Verwal­tungs­gericht verpflichtet Landkreis zum Nachweis eines Kinder­gar­ten­platzesVG Göttingen setzt konkreten Betreu­ungs­an­spruch auf werktäglich 6 Stunden

Das Verwal­tungs­gericht Göttingen hat den Landkreis Göttingen verpflichtet, einem dreijährigen Kind aus der Gemeinde Staufenberg ab sofort einen wohnortnahen sechsstündigen Betreuungsplatz in einer Kindertages­einrichtung nachzuweisen.

Die Eltern hatten ihr Kind im Dezember 2020 für einen Kinder­gar­tenplatz in der Gemeinde Staufenberg angemeldet.
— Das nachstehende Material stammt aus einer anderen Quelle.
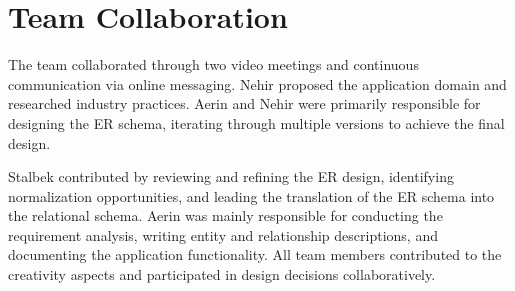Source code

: \documentclass[11pt]{article}
\begin{document}
\section{Team Collaboration}

The team collaborated through two video meetings and continuous communication via online messaging. Nehir proposed the application domain and researched industry practices. Aerin and Nehir were primarily responsible for designing the ER schema, iterating through multiple versions to achieve the final design.

Stalbek contributed by reviewing and refining the ER design, identifying normalization opportunities, and leading the translation of the ER schema into the relational schema. Aerin was mainly responsible for conducting the requirement analysis, writing entity and relationship descriptions, and documenting the application functionality. All team members contributed to the creativity aspects and participated in design decisions collaboratively.
\end{document}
Weil es deutlich mehr Anmeldungen als Plätze gab, erteilte ihnen keine der Tages­ein­rich­tungen eine Zusage. In der Folgezeit bemühten sich die Eltern vergeblich gegenüber dem Landkreis und der Gemeinde um einen Betreuungsplatz. Daraufhin suchten sie bei Gericht um Gewährung vorläufigen Rechtsschutzes mit dem Ziel nach, der Landkreis möge ihrem Kind einen Kinder­gar­tenplatz verschaffen.
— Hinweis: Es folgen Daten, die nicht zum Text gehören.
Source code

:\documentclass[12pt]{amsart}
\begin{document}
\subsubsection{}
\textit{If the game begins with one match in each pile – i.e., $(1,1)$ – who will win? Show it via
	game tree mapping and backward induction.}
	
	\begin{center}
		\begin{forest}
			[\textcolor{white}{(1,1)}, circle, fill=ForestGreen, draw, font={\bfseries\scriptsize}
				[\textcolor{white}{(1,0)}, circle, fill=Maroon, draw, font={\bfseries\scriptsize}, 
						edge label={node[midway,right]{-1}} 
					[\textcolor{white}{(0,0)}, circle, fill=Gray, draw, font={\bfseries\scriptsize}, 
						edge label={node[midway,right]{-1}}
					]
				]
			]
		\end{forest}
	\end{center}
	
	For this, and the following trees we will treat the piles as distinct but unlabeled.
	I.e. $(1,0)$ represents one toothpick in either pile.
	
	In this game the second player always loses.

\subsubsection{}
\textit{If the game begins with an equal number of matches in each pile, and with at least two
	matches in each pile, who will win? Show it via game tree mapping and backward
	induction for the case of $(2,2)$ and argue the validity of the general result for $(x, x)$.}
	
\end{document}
Wegstrecke zur Tages­ein­richtung von über 30 Minuten unzumutbar

Im Gerichts­ver­fahren bot der Landkreis dem Kind einen Betreuungsplatz in den Gemeinden Niemetal und Rosdorf an. Beide Plätze sah das Gericht als ungeeignet an, um den Anspruch des Kindes auf Förderung in einer Tages­ein­richtung zu erfüllen. Zur Begründung führte das Gericht aus: Ein Kind, das das dritte Lebensjahr vollendet hat, habe bis zum Schuleintritt Anspruch auf Förderung in einer Tages­ein­richtung. Der Anspruch sei auf einen bedarfs­ge­rechten Ganztagsplatz gerichtet (§ 24 SGB VIII). Diesen Anspruch erfüllten die angebotenen Plätze nicht. Beide seien unzumutbar weit vom Wohnsitz der Familie entfernt, da die Wegstrecke mit dem privaten Pkw mindestens 35 Minuten pro Weg betrage. Welche Entfernung zwischen Wohnort und Kindertagesstätte zumutbar sei, hänge von den Besonderheiten des Einzelfalls ab. Eine längere Wegestrecke als 30 Minuten sei aber grundsätzlich - und auch hier - unzumutbar.

Betreu­ungs­an­spruch von mindestens sechs Stunden

Zum Betreu­ungs­umfangs hat das Gericht - soweit ersichtlich bundesweit erstmalig - festgestellt, dass dieser nicht nur bei werktäglich mindestens vier Stunden (Halbtagsplatz), sondern bei mindestens sechs Stunden (Dreivier­tel­tagsplatz) liege. Eine halbtägige Betreuung im Umfang von mindestens vier Stunden, wie sie landesrechtlich im KiTaG geregelt sei, sei nicht ausreichend, um den bundesrechtlich begründeten Anspruch zu erfüllen. Denn Tages­ein­rich­tungen sollten den Eltern dabei helfen, Erwer­b­s­tä­tigkeit und Kindererziehung besser miteinander vereinbaren zu können. Dieser Funktion werde ein Halbtagsplatz nicht gerecht. Andererseits bestehe kein Anspruch auf einen Ganztagsplatz (acht oder neun Stunden), weil der Bundes­ge­setzgeber für die Ganztags­be­treuung eine bloß objektiv-rechtliche Hinwir­kungs­pflicht formuliert habe.

Jugend­hil­fe­träger muss ausreichende Zahl von Betreu­ungs­plätzen selbst schaffen oder durch geeignete Dritte bereitzustellen

Der Anspruch auf Nachweis des Kinder­gar­ten­platzes richte sich gegen den Landkreis Göttingen als örtlich zuständigen Träger der öffentlichen Jugendhilfe. Die von ihm mit seinen Gemeinden geschlossene öffentlich-rechtliche Vereinbarung, wonach die Gemeinden den Rechtsanspruch auf Förderung sicherstellten, ändere an der Leistungs­ver­pflichtung des Landkreises im Außenverhältnis zu den Kindern nichts. Ob die vorhandenen Kapazitäten erschöpft seien, spiele keine Rolle. Denn der Jugend­hil­fe­träger sei dazu verpflichtet, eine ausreichende Zahl von Betreu­ungs­plätzen selbst zu schaffen oder durch geeignete Dritte bereitzustellen. Um eine Klärung in einem Haupt­sa­che­ver­fahren zu ermöglichen, hat das Gericht die Antragstellerin verpflichtet, eine entsprechende Klage zu erheben.